## Supplied records

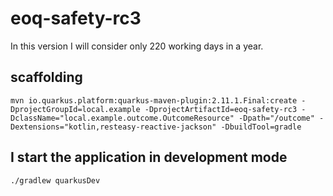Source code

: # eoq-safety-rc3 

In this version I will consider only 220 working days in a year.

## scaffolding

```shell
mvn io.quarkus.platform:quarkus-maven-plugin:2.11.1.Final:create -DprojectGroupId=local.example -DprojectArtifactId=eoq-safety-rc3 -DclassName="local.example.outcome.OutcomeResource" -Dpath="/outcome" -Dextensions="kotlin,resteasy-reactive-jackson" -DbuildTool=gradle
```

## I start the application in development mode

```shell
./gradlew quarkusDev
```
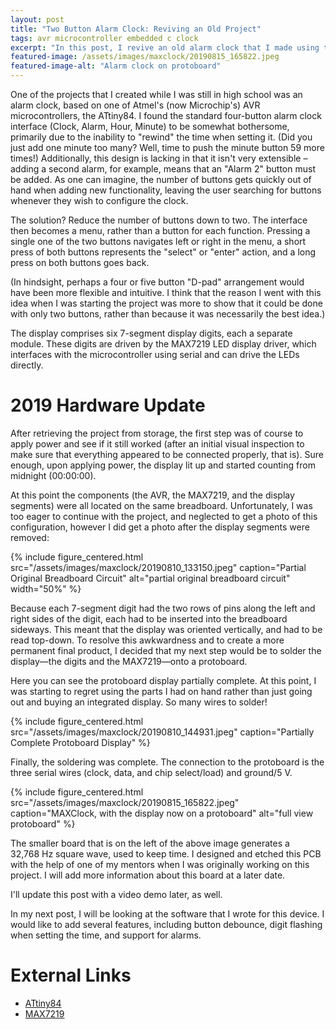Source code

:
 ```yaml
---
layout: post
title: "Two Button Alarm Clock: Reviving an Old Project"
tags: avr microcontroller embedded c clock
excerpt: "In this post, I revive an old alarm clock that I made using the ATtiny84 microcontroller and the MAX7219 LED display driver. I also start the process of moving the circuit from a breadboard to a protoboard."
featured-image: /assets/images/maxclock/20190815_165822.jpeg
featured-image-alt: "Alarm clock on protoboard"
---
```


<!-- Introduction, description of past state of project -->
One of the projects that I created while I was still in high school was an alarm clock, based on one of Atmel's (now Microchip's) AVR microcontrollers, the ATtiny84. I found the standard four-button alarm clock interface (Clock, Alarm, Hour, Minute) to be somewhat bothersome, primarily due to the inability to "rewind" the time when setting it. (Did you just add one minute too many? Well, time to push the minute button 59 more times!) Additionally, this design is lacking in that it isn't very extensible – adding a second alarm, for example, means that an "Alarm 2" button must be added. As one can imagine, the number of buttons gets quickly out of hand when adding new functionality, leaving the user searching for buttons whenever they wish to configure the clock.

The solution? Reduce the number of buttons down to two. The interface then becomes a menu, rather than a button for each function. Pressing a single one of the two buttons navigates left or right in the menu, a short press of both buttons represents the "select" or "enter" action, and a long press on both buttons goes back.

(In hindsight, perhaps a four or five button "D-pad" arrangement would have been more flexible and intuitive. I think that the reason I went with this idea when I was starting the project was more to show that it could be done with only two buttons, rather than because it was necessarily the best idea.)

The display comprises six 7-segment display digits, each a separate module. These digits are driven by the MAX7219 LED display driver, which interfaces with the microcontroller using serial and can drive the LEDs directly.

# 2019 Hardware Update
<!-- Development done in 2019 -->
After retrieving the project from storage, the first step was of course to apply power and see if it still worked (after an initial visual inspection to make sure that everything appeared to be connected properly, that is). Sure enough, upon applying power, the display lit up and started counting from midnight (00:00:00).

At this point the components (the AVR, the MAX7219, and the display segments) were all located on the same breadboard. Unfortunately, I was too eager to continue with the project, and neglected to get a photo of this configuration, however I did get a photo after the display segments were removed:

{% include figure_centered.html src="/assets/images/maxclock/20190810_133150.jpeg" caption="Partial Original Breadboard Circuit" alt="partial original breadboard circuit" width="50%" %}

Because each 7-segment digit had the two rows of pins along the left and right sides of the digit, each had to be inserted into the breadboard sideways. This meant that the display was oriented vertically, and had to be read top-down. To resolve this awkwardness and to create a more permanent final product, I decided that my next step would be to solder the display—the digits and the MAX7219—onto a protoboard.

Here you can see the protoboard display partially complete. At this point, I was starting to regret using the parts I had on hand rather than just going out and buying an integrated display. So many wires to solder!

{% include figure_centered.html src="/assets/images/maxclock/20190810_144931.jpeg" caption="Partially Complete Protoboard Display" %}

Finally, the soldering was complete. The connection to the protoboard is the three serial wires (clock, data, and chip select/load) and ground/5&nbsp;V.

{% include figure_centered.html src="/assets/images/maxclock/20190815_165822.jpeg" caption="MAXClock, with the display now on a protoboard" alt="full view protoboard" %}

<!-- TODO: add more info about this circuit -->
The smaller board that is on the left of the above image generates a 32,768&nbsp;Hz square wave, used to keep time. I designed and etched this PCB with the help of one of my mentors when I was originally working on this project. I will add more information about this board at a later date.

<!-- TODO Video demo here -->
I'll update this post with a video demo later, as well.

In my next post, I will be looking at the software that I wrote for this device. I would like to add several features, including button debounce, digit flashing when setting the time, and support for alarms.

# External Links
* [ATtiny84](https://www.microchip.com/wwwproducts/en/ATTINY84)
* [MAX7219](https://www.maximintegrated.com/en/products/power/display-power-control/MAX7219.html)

--

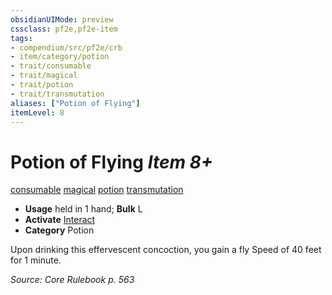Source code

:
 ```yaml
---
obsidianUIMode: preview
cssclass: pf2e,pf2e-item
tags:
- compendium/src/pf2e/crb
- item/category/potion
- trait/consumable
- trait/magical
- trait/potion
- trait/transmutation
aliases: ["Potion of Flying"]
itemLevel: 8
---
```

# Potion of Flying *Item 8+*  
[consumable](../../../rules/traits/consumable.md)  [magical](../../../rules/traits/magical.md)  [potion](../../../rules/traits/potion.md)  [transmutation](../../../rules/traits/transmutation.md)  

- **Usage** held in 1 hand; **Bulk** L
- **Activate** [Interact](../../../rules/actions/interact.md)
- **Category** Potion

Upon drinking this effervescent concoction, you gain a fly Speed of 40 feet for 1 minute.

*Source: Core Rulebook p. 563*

## Your instructions
Your answer should consist of all lines in the listing above that contain "caption".

## Task result
{% include figure_centered.html src="/assets/images/maxclock/20190810_133150.jpeg" caption="Partial Original Breadboard Circuit" alt="partial original breadboard circuit" width="50%" %}
{% include figure_centered.html src="/assets/images/maxclock/20190810_144931.jpeg" caption="Partially Complete Protoboard Display" %}
{% include figure_centered.html src="/assets/images/maxclock/20190815_165822.jpeg" caption="MAXClock, with the display now on a protoboard" alt="full view protoboard" %}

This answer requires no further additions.